May 2018 UArts Illustration Grad Creates Cover for The New Yorker Magazine
May 30, 2018
Prestigious commission almost unheard of for a new graduate
New University of the Arts alumna Loveis Wise BFA ’18 (Illustration), who graduated just three weeks ago, has accomplished a professional feat that eludes many illustrators over the entire course of their careers: she was commissioned to illustrate the cover of The New Yorker magazine.
Her illustration, “Nurture,” graces the June 4 – 11 fiction edition of the publication, which also features a Q-and-A style interview with the Washington, DC-born, Philadelphia-based artist.
“For an illustrator, the cover of the New Yorker is the pinnacle in an editorial career,”
“For an illustrator, the cover of the New Yorker is the pinnacle in an editorial career,” said Mark Tocchet, director of the UArts School of Design. “For a recent graduate to receive such an opportunity is unheard of.”

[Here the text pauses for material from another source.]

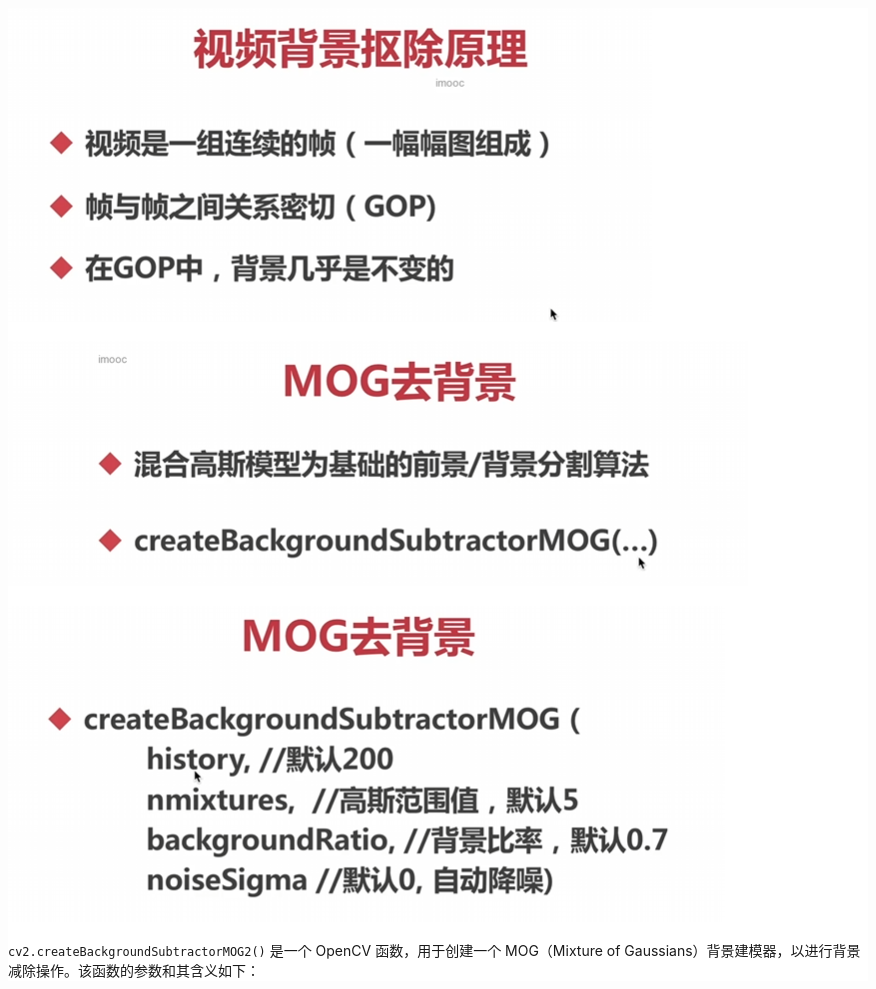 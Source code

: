![image-20240120103042860](img/image-20240120103042860.png)

![image-20240120103119323](img/image-20240120103119323.png)

![image-20240120103259377](img/image-20240120103259377.png)

`cv2.createBackgroundSubtractorMOG2()` 是一个 OpenCV 函数，用于创建一个 MOG（Mixture of Gaussians）背景建模器，以进行背景减除操作。该函数的参数和其含义如下：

Wise was recognized with UArts’ President’s Award at the school’s commencement ceremony on May 10. During her senior year she completed commissioned work—motion graphics, hand lettering, surface design, product design and editorial illustration— for clients as wide-ranging as The New York Times, Vice, Cartoon Network, Buzzfeed, Penguin/Random House books, and Planned Parenthood.
She also recently completed a large-scale mural for The March of Dimes in Washington, DC. In addition, her work was selected for inclusion in the 2017 and 2018 Student Award Competitions at The Society of Illustrators, the leading organization for professional illustrators.
In her interview in The New Yorker, Wise says that early on, her creative expression took many forms, but then came together as a focus on illustration.
“Early on in school, I was doing gouache, oil paintings, graphite, woodcuts,” she says. “I just dabbled in everything, until I saw that what I was doing was illustration. I would always do things with line, and then I realized my line wasn’t that great, so then I decided to play around with shape. I’m still figuring out what my voice is, and how to personalize it a bit more. As artists, I think we can be afraid of putting all of ourselves into the work.”